## DATA PROVIDED:
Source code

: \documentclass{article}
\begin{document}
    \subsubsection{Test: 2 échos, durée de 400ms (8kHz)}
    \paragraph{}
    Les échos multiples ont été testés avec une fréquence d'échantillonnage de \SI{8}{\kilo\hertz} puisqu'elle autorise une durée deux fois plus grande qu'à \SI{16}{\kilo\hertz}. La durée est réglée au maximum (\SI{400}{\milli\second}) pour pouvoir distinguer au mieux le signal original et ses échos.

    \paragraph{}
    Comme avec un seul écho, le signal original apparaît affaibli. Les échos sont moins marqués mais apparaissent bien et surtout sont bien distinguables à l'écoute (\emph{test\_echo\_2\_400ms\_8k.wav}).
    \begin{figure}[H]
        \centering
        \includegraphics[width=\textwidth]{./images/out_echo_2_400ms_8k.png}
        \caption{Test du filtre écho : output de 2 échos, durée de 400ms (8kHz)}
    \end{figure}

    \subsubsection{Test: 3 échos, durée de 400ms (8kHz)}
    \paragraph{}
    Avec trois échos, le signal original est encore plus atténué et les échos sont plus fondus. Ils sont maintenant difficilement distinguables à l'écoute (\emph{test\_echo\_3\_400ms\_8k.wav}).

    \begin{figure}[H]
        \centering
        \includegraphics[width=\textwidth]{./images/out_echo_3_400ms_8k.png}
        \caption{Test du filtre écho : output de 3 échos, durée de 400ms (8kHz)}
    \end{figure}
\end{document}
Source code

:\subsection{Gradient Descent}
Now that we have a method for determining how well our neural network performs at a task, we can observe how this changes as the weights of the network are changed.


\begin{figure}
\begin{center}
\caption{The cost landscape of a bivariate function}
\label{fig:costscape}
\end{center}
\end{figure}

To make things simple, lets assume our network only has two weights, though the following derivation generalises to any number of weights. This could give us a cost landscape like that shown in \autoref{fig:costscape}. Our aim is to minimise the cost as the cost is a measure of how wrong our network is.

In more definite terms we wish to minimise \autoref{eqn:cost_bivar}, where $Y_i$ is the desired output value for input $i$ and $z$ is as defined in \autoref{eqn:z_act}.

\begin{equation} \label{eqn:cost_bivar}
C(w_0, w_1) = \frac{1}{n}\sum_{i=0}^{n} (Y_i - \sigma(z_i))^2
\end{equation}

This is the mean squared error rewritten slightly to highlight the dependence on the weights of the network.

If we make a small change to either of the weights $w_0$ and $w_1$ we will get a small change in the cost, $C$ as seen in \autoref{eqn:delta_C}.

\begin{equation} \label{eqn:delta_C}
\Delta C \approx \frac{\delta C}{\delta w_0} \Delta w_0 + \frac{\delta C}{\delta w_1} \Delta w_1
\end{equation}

## THE TASK:
Print the listing above in full, exactly as it is.

## EXERCISE ANSWER:
Source code

: \documentclass{article}
\begin{document}
    \subsubsection{Test: 2 échos, durée de 400ms (8kHz)}
    \paragraph{}
    Les échos multiples ont été testés avec une fréquence d'échantillonnage de \SI{8}{\kilo\hertz} puisqu'elle autorise une durée deux fois plus grande qu'à \SI{16}{\kilo\hertz}. La durée est réglée au maximum (\SI{400}{\milli\second}) pour pouvoir distinguer au mieux le signal original et ses échos.

    \paragraph{}
    Comme avec un seul écho, le signal original apparaît affaibli. Les échos sont moins marqués mais apparaissent bien et surtout sont bien distinguables à l'écoute (\emph{test\_echo\_2\_400ms\_8k.wav}).
    \begin{figure}[H]
        \centering
        \includegraphics[width=\textwidth]{./images/out_echo_2_400ms_8k.png}
        \caption{Test du filtre écho : output de 2 échos, durée de 400ms (8kHz)}
    \end{figure}

    \subsubsection{Test: 3 échos, durée de 400ms (8kHz)}
    \paragraph{}
    Avec trois échos, le signal original est encore plus atténué et les échos sont plus fondus. Ils sont maintenant difficilement distinguables à l'écoute (\emph{test\_echo\_3\_400ms\_8k.wav}).

    \begin{figure}[H]
        \centering
        \includegraphics[width=\textwidth]{./images/out_echo_3_400ms_8k.png}
        \caption{Test du filtre écho : output de 3 échos, durée de 400ms (8kHz)}
    \end{figure}
\end{document}
Source code

:\subsection{Gradient Descent}
Now that we have a method for determining how well our neural network performs at a task, we can observe how this changes as the weights of the network are changed.


\begin{figure}
\begin{center}
\caption{The cost landscape of a bivariate function}
\label{fig:costscape}
\end{center}
\end{figure}

To make things simple, lets assume our network only has two weights, though the following derivation generalises to any number of weights. This could give us a cost landscape like that shown in \autoref{fig:costscape}. Our aim is to minimise the cost as the cost is a measure of how wrong our network is.

In more definite terms we wish to minimise \autoref{eqn:cost_bivar}, where $Y_i$ is the desired output value for input $i$ and $z$ is as defined in \autoref{eqn:z_act}.

\begin{equation} \label{eqn:cost_bivar}
C(w_0, w_1) = \frac{1}{n}\sum_{i=0}^{n} (Y_i - \sigma(z_i))^2
\end{equation}

This is the mean squared error rewritten slightly to highlight the dependence on the weights of the network.

If we make a small change to either of the weights $w_0$ and $w_1$ we will get a small change in the cost, $C$ as seen in \autoref{eqn:delta_C}.

\begin{equation} \label{eqn:delta_C}
\Delta C \approx \frac{\delta C}{\delta w_0} \Delta w_0 + \frac{\delta C}{\delta w_1} \Delta w_1
\end{equation}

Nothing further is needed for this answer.